● Work order:
In the entries below, find the line with "Boyer、Stefanie Wuhrer、Tony Tung。3DV*" and the line with "Ma、Andreas Geiger、Siyu Tang。NeurIPS*". Return those two lines and all lines between them, exactly.

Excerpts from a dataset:
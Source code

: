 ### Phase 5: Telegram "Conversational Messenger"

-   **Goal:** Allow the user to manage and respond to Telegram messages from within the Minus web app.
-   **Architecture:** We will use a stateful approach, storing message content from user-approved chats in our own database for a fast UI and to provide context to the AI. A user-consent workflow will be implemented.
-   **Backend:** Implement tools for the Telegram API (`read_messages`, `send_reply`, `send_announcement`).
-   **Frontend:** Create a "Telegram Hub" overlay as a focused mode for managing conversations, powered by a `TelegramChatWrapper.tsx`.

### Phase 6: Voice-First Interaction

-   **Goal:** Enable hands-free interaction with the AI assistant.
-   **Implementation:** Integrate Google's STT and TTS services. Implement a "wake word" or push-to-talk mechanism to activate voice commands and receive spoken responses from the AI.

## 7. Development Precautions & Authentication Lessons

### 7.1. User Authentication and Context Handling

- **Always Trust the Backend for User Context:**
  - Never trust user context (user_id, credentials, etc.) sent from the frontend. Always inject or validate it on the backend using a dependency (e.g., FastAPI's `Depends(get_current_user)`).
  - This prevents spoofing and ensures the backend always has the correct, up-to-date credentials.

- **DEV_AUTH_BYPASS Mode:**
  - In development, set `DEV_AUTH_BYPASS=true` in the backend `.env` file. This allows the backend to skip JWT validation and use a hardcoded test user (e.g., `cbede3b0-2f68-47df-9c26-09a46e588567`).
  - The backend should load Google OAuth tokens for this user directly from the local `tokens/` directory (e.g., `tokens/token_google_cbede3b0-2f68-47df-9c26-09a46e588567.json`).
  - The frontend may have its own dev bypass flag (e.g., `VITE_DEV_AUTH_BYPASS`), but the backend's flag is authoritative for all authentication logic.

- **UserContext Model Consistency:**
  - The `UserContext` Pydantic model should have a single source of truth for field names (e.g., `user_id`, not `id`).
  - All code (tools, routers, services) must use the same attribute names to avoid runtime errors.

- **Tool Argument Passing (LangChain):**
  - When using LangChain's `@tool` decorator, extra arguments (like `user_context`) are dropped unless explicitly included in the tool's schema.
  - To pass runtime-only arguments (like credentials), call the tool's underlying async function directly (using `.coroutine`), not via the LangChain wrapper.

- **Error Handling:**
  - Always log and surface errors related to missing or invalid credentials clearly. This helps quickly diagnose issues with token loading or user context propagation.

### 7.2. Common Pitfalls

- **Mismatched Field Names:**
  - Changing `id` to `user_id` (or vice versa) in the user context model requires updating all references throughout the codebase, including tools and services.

...

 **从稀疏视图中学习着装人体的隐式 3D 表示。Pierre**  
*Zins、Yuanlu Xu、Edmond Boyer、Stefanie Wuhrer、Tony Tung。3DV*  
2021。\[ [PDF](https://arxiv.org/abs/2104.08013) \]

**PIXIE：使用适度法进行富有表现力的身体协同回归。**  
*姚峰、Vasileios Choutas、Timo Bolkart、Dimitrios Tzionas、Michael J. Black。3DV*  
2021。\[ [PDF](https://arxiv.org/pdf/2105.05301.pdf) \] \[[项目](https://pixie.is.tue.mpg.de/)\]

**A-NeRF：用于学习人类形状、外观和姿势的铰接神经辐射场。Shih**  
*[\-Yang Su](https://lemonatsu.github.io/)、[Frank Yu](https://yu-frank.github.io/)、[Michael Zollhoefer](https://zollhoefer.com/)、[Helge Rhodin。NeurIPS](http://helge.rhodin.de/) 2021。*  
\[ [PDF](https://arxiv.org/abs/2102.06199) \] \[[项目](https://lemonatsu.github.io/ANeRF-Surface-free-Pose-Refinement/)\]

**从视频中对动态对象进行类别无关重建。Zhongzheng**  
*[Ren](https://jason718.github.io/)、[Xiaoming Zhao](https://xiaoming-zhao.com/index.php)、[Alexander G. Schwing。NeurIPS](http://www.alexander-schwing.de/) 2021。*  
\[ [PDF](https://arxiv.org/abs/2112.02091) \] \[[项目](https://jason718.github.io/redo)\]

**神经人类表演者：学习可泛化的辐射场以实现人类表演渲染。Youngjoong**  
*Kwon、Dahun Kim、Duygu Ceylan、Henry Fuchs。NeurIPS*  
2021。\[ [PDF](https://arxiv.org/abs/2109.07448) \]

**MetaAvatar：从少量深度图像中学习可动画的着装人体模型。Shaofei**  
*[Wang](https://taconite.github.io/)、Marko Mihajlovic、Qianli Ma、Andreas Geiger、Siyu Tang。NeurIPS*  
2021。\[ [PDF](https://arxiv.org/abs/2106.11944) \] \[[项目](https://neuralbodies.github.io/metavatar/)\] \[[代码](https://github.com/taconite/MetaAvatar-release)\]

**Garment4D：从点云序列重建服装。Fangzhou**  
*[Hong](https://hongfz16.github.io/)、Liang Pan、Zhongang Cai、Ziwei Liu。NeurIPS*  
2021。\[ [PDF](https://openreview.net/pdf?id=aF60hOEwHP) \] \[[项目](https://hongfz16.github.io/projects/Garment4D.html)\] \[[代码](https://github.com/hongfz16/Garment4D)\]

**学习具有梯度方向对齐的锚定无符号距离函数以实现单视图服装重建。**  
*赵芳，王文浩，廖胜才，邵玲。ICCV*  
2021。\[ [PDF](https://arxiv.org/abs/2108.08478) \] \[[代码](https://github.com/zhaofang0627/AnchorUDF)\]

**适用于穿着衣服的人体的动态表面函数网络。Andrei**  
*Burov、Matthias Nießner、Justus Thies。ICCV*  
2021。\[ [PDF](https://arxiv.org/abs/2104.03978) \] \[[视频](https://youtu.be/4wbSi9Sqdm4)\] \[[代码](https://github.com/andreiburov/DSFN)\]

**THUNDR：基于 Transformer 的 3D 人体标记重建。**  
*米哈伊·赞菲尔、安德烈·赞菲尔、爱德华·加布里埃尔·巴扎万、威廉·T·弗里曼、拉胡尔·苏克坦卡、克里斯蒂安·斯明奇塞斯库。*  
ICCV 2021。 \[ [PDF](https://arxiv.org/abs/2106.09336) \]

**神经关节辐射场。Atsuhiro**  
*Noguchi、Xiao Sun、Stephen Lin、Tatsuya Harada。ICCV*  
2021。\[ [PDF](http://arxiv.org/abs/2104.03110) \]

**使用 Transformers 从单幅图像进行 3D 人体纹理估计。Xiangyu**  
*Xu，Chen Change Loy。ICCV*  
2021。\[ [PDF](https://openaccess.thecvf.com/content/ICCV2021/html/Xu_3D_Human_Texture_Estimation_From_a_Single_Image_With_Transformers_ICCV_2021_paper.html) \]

● Exercise result:
*Zins、Yuanlu Xu、Edmond Boyer、Stefanie Wuhrer、Tony Tung。3DV*  
2021。\[ [PDF](https://arxiv.org/abs/2104.08013) \]

**PIXIE：使用适度法进行富有表现力的身体协同回归。**  
*姚峰、Vasileios Choutas、Timo Bolkart、Dimitrios Tzionas、Michael J. Black。3DV*  
2021。\[ [PDF](https://arxiv.org/pdf/2105.05301.pdf) \] \[[项目](https://pixie.is.tue.mpg.de/)\]

**A-NeRF：用于学习人类形状、外观和姿势的铰接神经辐射场。Shih**  
*[\-Yang Su](https://lemonatsu.github.io/)、[Frank Yu](https://yu-frank.github.io/)、[Michael Zollhoefer](https://zollhoefer.com/)、[Helge Rhodin。NeurIPS](http://helge.rhodin.de/) 2021。*  
\[ [PDF](https://arxiv.org/abs/2102.06199) \] \[[项目](https://lemonatsu.github.io/ANeRF-Surface-free-Pose-Refinement/)\]

**从视频中对动态对象进行类别无关重建。Zhongzheng**  
*[Ren](https://jason718.github.io/)、[Xiaoming Zhao](https://xiaoming-zhao.com/index.php)、[Alexander G. Schwing。NeurIPS](http://www.alexander-schwing.de/) 2021。*  
\[ [PDF](https://arxiv.org/abs/2112.02091) \] \[[项目](https://jason718.github.io/redo)\]

**神经人类表演者：学习可泛化的辐射场以实现人类表演渲染。Youngjoong**  
*Kwon、Dahun Kim、Duygu Ceylan、Henry Fuchs。NeurIPS*  
2021。\[ [PDF](https://arxiv.org/abs/2109.07448) \]

**MetaAvatar：从少量深度图像中学习可动画的着装人体模型。Shaofei**  
*[Wang](https://taconite.github.io/)、Marko Mihajlovic、Qianli Ma、Andreas Geiger、Siyu Tang。NeurIPS*  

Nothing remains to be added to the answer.